I wasn't able to resist questioning the explanation that air in a scuba tank takes up less and less volume as you descend. I'm of the impression that since the scuba tank is sealed and rigid, changes in pressure do not affect the contents. My instructor, the dive master, and the rest of the class are more accepting of what they read the PADI instruction manual. I'm hoping a Google session will clear things up one way or the other.

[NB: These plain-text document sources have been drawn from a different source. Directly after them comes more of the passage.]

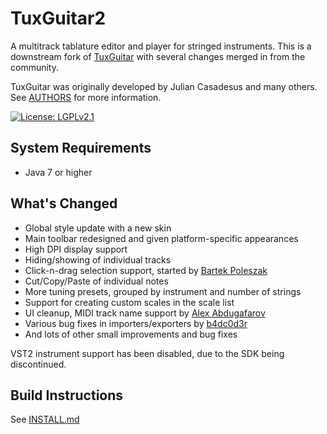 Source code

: # TuxGuitar2
A multitrack tablature editor and player for stringed instruments. This is a downstream fork
of [TuxGuitar](http://tuxguitar.com.ar/) with several changes merged in from the community.

TuxGuitar was originally developed by Julian Casadesus and many others. See [AUTHORS](AUTHORS)
for more information.

[![License: LGPLv2.1](https://img.shields.io/badge/License-LGPL%20v2.1-blue.svg?logo=gnu)](https://www.gnu.org/licenses/old-licenses/lgpl-2.1.en.html)

## System Requirements
- Java 7 or higher

## What's Changed
- Global style update with a new skin
- Main toolbar redesigned and given platform-specific appearances
- High DPI display support
- Hiding/showing of individual tracks
- Click-n-drag selection support, started by [Bartek Poleszak](https://github.com/bart-poleszak/TuxGuitar-workspace)
- Cut/Copy/Paste of individual notes
- More tuning presets, grouped by instrument and number of strings
- Support for creating custom scales in the scale list
- UI cleanup, MIDI track name support by [Alex Abdugafarov](https://github.com/frozenspider/tuxguitar)
- Various bug fixes in importers/exporters by [b4dc0d3r](https://sourceforge.net/p/tuxguitar-fork)
- And lots of other small improvements and bug fixes

VST2 instrument support has been disabled, due to the SDK being discontinued.

## Build Instructions
See [INSTALL.md](INSTALL.md)
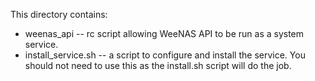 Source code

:This directory contains:

* weenas_api -- rc script allowing WeeNAS API to be run as a system service.
* install_service.sh -- a script to configure and install the service. You
  should not need to use this as the install.sh script will do the job.
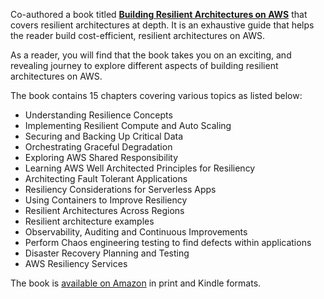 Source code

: ---
---

Co-authored a book titled [**Building Resilient Architectures on AWS**](https://www.amazon.com/Building-Resilient-Architectures-AWS-cost-efficient/dp/B0DKNLVTDV?crid=162U64A0QP5W4&dib=eyJ2IjoiMSJ9.mR_urLPOJ58UN7Bv2pFqS0JADt7q74ZLphgeNKy0d1PUB1mBkevNJJN6cWrjHOfF.8c8rTRdWFKUqOjjdp7cq8yKGLEtZQcdHHB2ntxM4Qpo) that covers resilient architectures at depth. It is an exhaustive guide that helps the reader build cost-efficient, resilient architectures on AWS. 

As a reader, you will find that the book takes you on an exciting, and revealing journey to explore different aspects of building resilient architectures on AWS.

The book contains 15 chapters covering various topics as listed below:

- Understanding Resilience Concepts
- Implementing Resilient Compute and Auto Scaling
- Securing and Backing Up Critical Data
- Orchestrating Graceful Degradation
- Exploring AWS Shared Responsibility
- Learning AWS Well Architected Principles for Resiliency
- Architecting Fault Tolerant Applications
- Resiliency Considerations for Serverless Apps
- Using Containers to Improve Resiliency
- Resilient Architectures Across Regions
- Resilient architecture examples
- Observability, Auditing and Continuous Improvements
- Perform Chaos engineering testing to find defects within applications
- Disaster Recovery Planning and Testing
- AWS Resiliency Services


The book is [available on Amazon](https://www.amazon.com/Building-Resilient-Architectures-AWS-cost-efficient/dp/B0DKNLVTDV?crid=162U64A0QP5W4&dib=eyJ2IjoiMSJ9.mR_urLPOJ58UN7Bv2pFqS0JADt7q74ZLphgeNKy0d1PUB1mBkevNJJN6cWrjHOfF.8c8rTRdWFKUqOjjdp7cq8yKGLEtZQcdHHB2ntxM4Qpo) in print and Kindle formats. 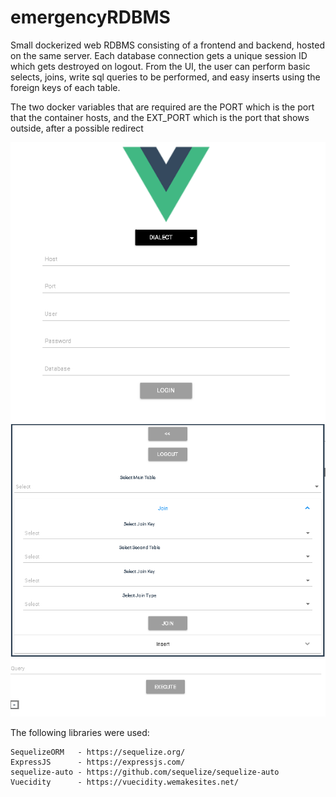 # emergencyRDBMS
 
Small dockerized web RDBMS consisting of a frontend and backend, hosted on the same server.
Each database connection gets a unique session ID which gets destroyed on logout. 
From the UI, the user can perform basic selects, joins, write sql queries to be performed,
and easy inserts using the foreign keys of each table.

The two docker variables that are required are the PORT which is the port that the container
hosts, and the EXT_PORT which is the port that shows outside, after a possible redirect

![Login](/login.PNG)
![Join](/join.PNG)
![TableView](/tableview.PNG)

The following libraries were used:

    SequelizeORM   - https://sequelize.org/
    ExpressJS      - https://expressjs.com/
    sequelize-auto - https://github.com/sequelize/sequelize-auto
    Vuecidity      - https://vuecidity.wemakesites.net/

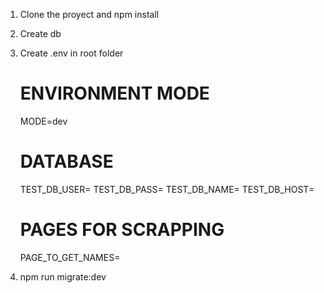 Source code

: 1) Clone the proyect and  npm install 
2) Create db 
3) Create .env in  root folder
    # ENVIRONMENT MODE
    MODE=dev

    # DATABASE
    TEST_DB_USER=
    TEST_DB_PASS=
    TEST_DB_NAME=
    TEST_DB_HOST=

    # PAGES FOR SCRAPPING
    PAGE_TO_GET_NAMES=
    
4) npm run migrate:dev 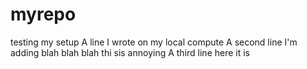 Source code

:# myrepo
testing my setup
A line I wrote on my local compute
A second line I'm adding blah blah blah thi sis annoying
A third line here it is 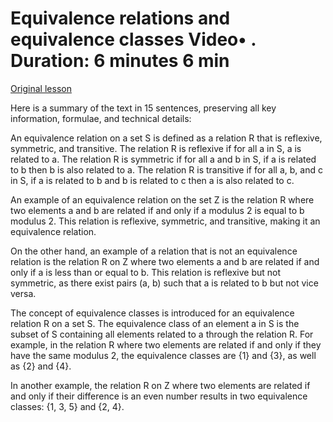 # Equivalence relations and equivalence classes Video• . Duration: 6 minutes 6 min

[Original lesson](https://www.coursera.org/learn/uol-discrete-mathematics/lecture/xMqI4/equivalence-relations-and-equivalence-classes)

Here is a summary of the text in 15 sentences, preserving all key information, formulae, and technical details:

An equivalence relation on a set S is defined as a relation R that is reflexive, symmetric, and transitive. The relation R is reflexive if for all a in S, a is related to a. The relation R is symmetric if for all a and b in S, if a is related to b then b is also related to a. The relation R is transitive if for all a, b, and c in S, if a is related to b and b is related to c then a is also related to c.

An example of an equivalence relation on the set Z is the relation R where two elements a and b are related if and only if a modulus 2 is equal to b modulus 2. This relation is reflexive, symmetric, and transitive, making it an equivalence relation.

On the other hand, an example of a relation that is not an equivalence relation is the relation R on Z where two elements a and b are related if and only if a is less than or equal to b. This relation is reflexive but not symmetric, as there exist pairs (a, b) such that a is related to b but not vice versa.

The concept of equivalence classes is introduced for an equivalence relation R on a set S. The equivalence class of an element a in S is the subset of S containing all elements related to a through the relation R. For example, in the relation R where two elements are related if and only if they have the same modulus 2, the equivalence classes are {1} and {3}, as well as {2} and {4}.

In another example, the relation R on Z where two elements are related if and only if their difference is an even number results in two equivalence classes: {1, 3, 5} and {2, 4}.

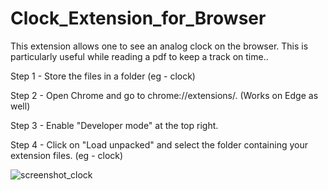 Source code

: # Clock_Extension_for_Browser
This extension allows one to see an analog clock on the browser. This is particularly useful while reading a pdf to keep a track on time..

Step 1 - Store the files in a folder (eg - clock)

Step 2 - Open Chrome and go to chrome://extensions/.  (Works on Edge as well)

Step 3 - Enable "Developer mode" at the top right.

Step 4 - Click on "Load unpacked" and select the folder containing your extension files. (eg - clock)

![screenshot_clock](https://github.com/Kunal19xx/Clock_Extension_for_Browser/assets/88104802/72218a9d-50ee-4a59-9274-7963adf47d34)
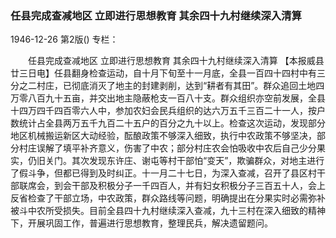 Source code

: ### 任县完成查减地区  立即进行思想教育  其余四十九村继续深入清算

1946-12-26
第2版()
专栏：

　　任县完成查减地区
    立即进行思想教育
    其余四十九村继续深入清算
    【本报威县廿三日电】任县翻身检查运动，自十月下旬至十一月底，全县一百四十四村中有三分之二村庄，已彻底消灭了地主的封建剥削，达到“耕者有其田”。群众追回土地四万零八百九十五亩，并交出地主隐蔽枪支一百八十支。群众组织亦空前发展，全县十四万四千四百零六人中，参加农妇会民兵组织的达六万五千三百二十一人，按户数统计占全县两万五千九百二十五户的百分之九十以上。检查这次运动，发现部分地区机械搬运新区大动经验，酝酿政策不够深入细致，执行中农政策不够坚决，部分村庄误解了填平补齐意义，伤害了中农；部分村庄农会怕吸收中农后自己少分果实，仍旧关门。其次发现东许庄、谢屯等村干部怕“变天”，欺骗群众，对地主进行了假斗争，但都已得到及时纠正。十一月二十七日，为深入查减，召开了县区村干部联席会，到会干部及积极分子一千四百人，并有妇女积极分子三百五十人，会上反省检查了干部立场，中农政策，群众路线等问题，明确提出在分果实时必需弥补被斗中农所受损失。目前全县四十九村继续深入查减，九十三村在深入细致的精神下，开展巩固工作，普遍进行思想教育，整理民兵，解决遗留题问。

The part of the night that was the most fun was getting into the pool with scuba tank and regulator. Almost immediately I was underwater and breathing. Awesome! But of course the instructor wanted to actually teach us some stuff so I had to surface and pay attention. As an introduction, the first confined water dive wasn't particularly tricky, but we did go through breathing, recovering the regulator, clearing the regulator, and emptying a flooded mask while underwater. All good things to know when you're 60 feet below the surface, no?

Speaking of breathing, a couple of the students had a little trouble getting comfortable with the whole underwater breathing thing. No outright panicking or anything like that. Just a strong reluctance to stay underwater and breath in and out through the regulator. Fortunately, by the end of the class these folks seemed to have conquered their fears.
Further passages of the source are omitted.